I flinch when there’s a knock on the door.

‘Ava?’

I keep quiet. Oh God, he sounds almost angry. I pull my fingers through my hair and dab my eyes with tissue to soak up the tears. I look no better, but I know I’ll feel better when I’m out of here. Geeing myself up to face the music that’s a disappointed man blocking my escape, I gingerly unlock the door. It flies open, nearly knocking me off of my feet, and Jesse is filling the doorway. He is angry. And he’s blocking my path.

I look past him into the bedroom, finding we’re alone. He must be a bloody convincing liar because he’s still shirtless, and there’s no Sarah trying to rip my hair out. As if he has the right to look at me all disapproving and make me feel like a letdown.

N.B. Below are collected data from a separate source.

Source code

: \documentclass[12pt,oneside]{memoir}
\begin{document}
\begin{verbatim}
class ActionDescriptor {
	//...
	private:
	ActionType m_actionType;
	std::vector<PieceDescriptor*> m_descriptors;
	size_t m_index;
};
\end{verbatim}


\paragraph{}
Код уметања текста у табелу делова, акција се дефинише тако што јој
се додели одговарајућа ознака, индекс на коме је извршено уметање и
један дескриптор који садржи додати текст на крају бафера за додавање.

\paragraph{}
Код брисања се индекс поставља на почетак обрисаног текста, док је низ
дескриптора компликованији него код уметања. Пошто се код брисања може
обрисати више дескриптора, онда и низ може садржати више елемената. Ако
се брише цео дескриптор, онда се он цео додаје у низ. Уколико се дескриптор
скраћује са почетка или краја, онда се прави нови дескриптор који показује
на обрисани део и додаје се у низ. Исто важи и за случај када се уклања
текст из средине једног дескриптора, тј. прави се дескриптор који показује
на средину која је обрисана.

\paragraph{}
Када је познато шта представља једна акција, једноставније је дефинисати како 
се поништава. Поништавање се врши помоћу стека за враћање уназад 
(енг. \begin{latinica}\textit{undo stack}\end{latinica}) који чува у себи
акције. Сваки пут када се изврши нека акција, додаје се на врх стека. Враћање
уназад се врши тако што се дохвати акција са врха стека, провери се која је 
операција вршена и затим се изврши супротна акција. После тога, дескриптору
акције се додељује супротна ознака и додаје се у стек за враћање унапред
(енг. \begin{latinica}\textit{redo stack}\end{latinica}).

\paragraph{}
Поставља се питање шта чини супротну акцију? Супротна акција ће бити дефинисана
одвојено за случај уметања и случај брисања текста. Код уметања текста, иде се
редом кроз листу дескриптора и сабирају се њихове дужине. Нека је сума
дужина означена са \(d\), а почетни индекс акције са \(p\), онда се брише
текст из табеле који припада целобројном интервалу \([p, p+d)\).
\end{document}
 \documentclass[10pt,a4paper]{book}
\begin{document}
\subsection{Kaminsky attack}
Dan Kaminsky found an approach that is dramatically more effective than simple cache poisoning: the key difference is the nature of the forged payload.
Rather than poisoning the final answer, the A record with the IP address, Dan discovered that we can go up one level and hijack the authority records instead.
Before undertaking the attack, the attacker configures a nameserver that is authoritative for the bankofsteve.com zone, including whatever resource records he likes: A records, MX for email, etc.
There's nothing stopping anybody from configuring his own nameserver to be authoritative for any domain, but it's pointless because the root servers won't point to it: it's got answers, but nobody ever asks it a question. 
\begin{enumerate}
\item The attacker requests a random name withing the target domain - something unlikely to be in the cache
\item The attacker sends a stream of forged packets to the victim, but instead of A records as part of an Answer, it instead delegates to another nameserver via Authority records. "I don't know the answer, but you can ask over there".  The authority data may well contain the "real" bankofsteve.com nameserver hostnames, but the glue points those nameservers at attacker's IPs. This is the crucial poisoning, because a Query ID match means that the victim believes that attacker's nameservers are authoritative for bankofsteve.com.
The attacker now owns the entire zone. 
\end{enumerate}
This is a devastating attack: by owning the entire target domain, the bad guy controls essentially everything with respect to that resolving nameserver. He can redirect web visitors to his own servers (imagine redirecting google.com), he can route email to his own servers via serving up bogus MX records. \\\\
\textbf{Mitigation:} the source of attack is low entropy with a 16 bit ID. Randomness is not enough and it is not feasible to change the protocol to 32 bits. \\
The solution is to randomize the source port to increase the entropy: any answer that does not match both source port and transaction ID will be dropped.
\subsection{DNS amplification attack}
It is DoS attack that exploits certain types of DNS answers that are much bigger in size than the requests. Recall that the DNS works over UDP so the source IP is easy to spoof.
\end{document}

I push past him.

‘Where the hell are you going?’ he shouts after me.

I don’t respond. I keep my pace up, grabbing my bag and stalking out onto the gallery landing, hearing Jesse curse as I make my escape.

‘Ava!’ he yells.

I take the stairs fast, glancing up as I go, spotting Jesse flying out of the suite, fighting to get his t-shirt on. Detouring into the bar to collect my phone, I find Mario serving some gentlemen. My good manners prevent me from demanding it immediately, so I stand patiently and wait, fidgeting and flustering the whole time.